4) The Science Gallery
Its free, open late and hosts a wide range of hands on exhibitions, films and lectures. The current "Infectious" series is coming to end on Friday, and I'm going to miss the familiar yellow bio-hazard posters around the city; during its three month run the series has managed to cover everything from the spread of memetic ideas to the compulsive nature of laughter, while retaining a core focus on medical matters that coincidentally paralleled the emergence onto the world of everyone's current favorite bio-nightmare, the H1N1 flu. As a whole TCD manages to attract a world class level of guest lecturers with public talks normally free, if poorly advertised, but the Science Gallery goes beyond this, with its mission to explicitly break down any barriers between the public and an ivory-towered academia and to ignite a spark of scientific and artistic curiosity in the minds of the general populace. Having this as a free resource in the center of Dublin gives the city something to be proud of at an international level.

5) The Internet
While not technically and/or exclusively Irish, the level of thought, research and discussion on the current socio-economic and political crises currently being engaged in online on a few specific Irish sites is amazing. Two sites specifically worth highlighting are:
a) IrishElection - my vote for the best site for Irish political coverage and comment, bar none. A diverse group of writers from varying political backgrounds, IrishElection has emerged in recent months as a strong and credible news source, often covering and/or breaking stories ignored by mainstream media.

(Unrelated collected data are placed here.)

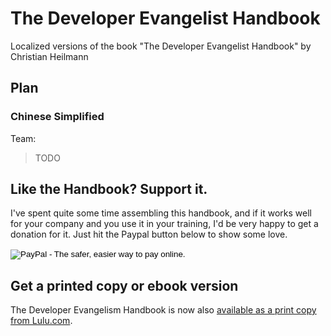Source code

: # The Developer Evangelist Handbook
Localized versions of the book "The Developer Evangelist Handbook" by Christian Heilmann

## Plan

### Chinese Simplified

Team:

> TODO

## Like the Handbook? Support it.

I've spent quite some time assembling this handbook, and if it works well for your company and you use it in your training, I'd be very happy to get a donation for it. Just hit the Paypal button below to show some love.

<form action="https://www.paypal.com/cgi-bin/webscr" method="post">
<input type="hidden" name="cmd" value="_s-xclick">
<input type="hidden" name="hosted_button_id" value="6912131">
<input type="image" src="https://www.paypal.com/en_US/GB/i/btn/btn_donateCC_LG.gif" border="0" name="submit" alt="PayPal - The safer, easier way to pay online.">
<img alt="" border="0" src="https://www.paypal.com/en_GB/i/scr/pixel.gif" width="1" height="1">
</form>

## Get a printed copy or ebook version

The Developer Evangelism Handbook is now also [available as a print copy from Lulu.com](http://www.lulu.com/content/paperback-book/developer-evangelism/7894771).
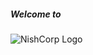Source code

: <div class="max-w-3xl animated-content text-center">
  <h5 class="text-2xl md:text-4xl font-black uppercase tracking-wider">Welcome to</h5>
  <img
    src="{{ site.baseurl }}/assets/preloader.png"
    alt="NishCorp Logo"
    class="w-[40rem] md:w-[48rem] h-auto mx-auto fade-in"
  />
</div>
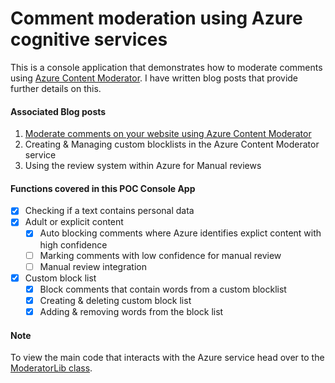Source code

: # Comment moderation using Azure cognitive services

This is a console application that demonstrates how to moderate comments using [Azure Content Moderator](https://docs.microsoft.com/en-us/azure/cognitive-services/content-moderator/). I have written blog posts that provide further details on this.

#### Associated Blog posts

 1. [Moderate comments on your website using Azure Content Moderator](https://kolappan.dev/2021/03/21/moderate-comments-using-azure-content-moderator)
 2. Creating & Managing custom blocklists in the Azure Content Moderator service
 3. Using the review system within Azure for Manual reviews

#### Functions covered in this POC Console App

- [x] Checking if a text contains personal data
- [x] Adult or explicit content
   - [x] Auto blocking comments where Azure identifies explict content with high confidence
   - [ ] Marking comments with low confidence for manual review
   - [ ] Manual review integration
- [x] Custom block list
   - [x] Block comments that contain words from a custom blocklist
   - [x] Creating & deleting custom block list
   - [x] Adding & removing words from the block list

#### Note

To view the main code that interacts with the Azure service head over to the [ModeratorLib class](https://github.com/kolappannathan/comment-moderation-using-azure/blob/main/src/Comment%20Moderation/ModerationLib.cs).
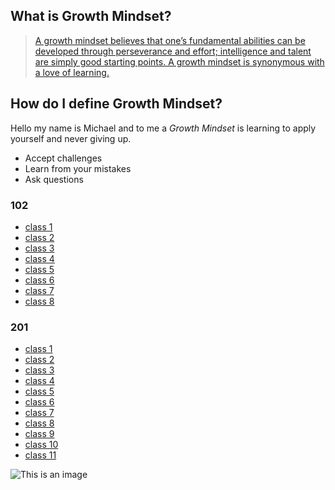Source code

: ## What is Growth Mindset? 
>    [A growth mindset believes that one’s fundamental abilities can be developed through perseverance and effort; intelligence and talent are simply good starting points. A growth mindset is synonymous with a love of learning.](https://www.atlassian.com/blog/inside-atlassian/growth-mindset) 

## How do I define Growth Mindset?

 Hello my name is Michael and to me a _Growth Mindset_ is learning to apply yourself and never giving up.

- Accept challenges
- Learn from your mistakes
- Ask questions
                                      
### 102
- [class 1](read1.md) 
- [class 2](read2.md) 
- [class 3](read3.md) 
- [class 4](read4.md)
- [class 5](read5.md) 
- [class 6](read6.md) 
- [class 7](read7.md)
- [class 8](read8.md)

### 201
- [class 1](210read1.md)
- [class 2](class-02.md)
- [class 3](.md)
- [class 4](.md)
- [class 5](.md)
- [class 6](.md)
- [class 7](.md)
- [class 8](.md)
- [class 9](.md)
- [class 10](.md)
- [class 11](.md)


![This is an image](https://i2.wp.com/atlassianblog.wpengine.com/wp-content/uploads/NewGrowthMindset2.png?resize=768%2C960&ssl=1)
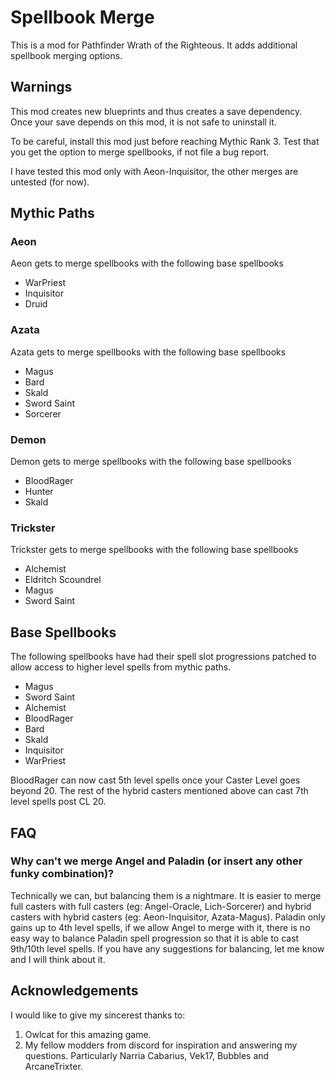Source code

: ﻿# Spellbook Merge

This is a mod for Pathfinder Wrath of the Righteous. It adds additional spellbook merging options.

## Warnings

This mod creates new blueprints and thus creates a save dependency. Once your save depends on this mod, it is not safe to uninstall it.

To be careful, install this mod just before reaching Mythic Rank 3. Test that you get the option to merge spellbooks, if not file a bug report.

I have tested this mod only with Aeon-Inquisitor, the other merges are untested (for now).

## Mythic Paths

### Aeon

Aeon gets to merge spellbooks with the following base spellbooks

* WarPriest
* Inquisitor
* Druid

### Azata
Azata gets to merge spellbooks with the following base spellbooks
* Magus
* Bard
* Skald
* Sword Saint
* Sorcerer

### Demon
Demon gets to merge spellbooks with the following base spellbooks
* BloodRager
* Hunter
* Skald

### Trickster
Trickster gets to merge spellbooks with the following base spellbooks
* Alchemist
* Eldritch Scoundrel
* Magus
* Sword Saint

## Base Spellbooks

The following spellbooks have had their spell slot progressions patched to allow access to higher level spells from mythic paths.

* Magus
* Sword Saint
* Alchemist
* BloodRager
* Bard
* Skald
* Inquisitor
* WarPriest

BloodRager can now cast 5th level spells once your Caster Level goes beyond 20.
The rest of the hybrid casters mentioned above can cast 7th level spells post CL 20.

## FAQ

### Why can't we merge Angel and Paladin (or insert any other funky combination)?

Technically we can, but balancing them is a nightmare. It is easier to merge full casters with full casters (eg: Angel-Oracle, Lich-Sorcerer) and hybrid casters with hybrid casters (eg: Aeon-Inquisitor, Azata-Magus).
Paladin only gains up to 4th level spells, if we allow Angel to merge with it, there is no easy way to balance Paladin spell progression so that it is able to cast 9th/10th level spells.
If you have any suggestions for balancing, let me know and I will think about it.

## Acknowledgements

I would like to give my sincerest thanks to:

1. Owlcat for this amazing game.
2. My fellow modders from discord for inspiration and answering my questions. Particularly Narria Cabarius, Vek17, Bubbles and ArcaneTrixter.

b) Progressive-Economy@TASC - TASC is an independent vaguely left-leaning Irish Think Tank, attracting contributions from a wide range of academics, scientists, artists, business and NGO leaders, and Progressive-Economy@TASC is their economics blog, providing a counterpoint to the Government's hyperbole. IrishEconomy is another good economics blog, slightly more academic than TASC's, but also more centrist/centre-right in tone.

As an afterthought on this list, I originally tried to come up with ten things that currently do not suck about Ireland, but after struggling to find even the five above, I gave up. I think I'm going to move to a Pay As You Go Cynicism Plan, and slap another €20 worth of credit on my account. That should get me to the end of the week at least.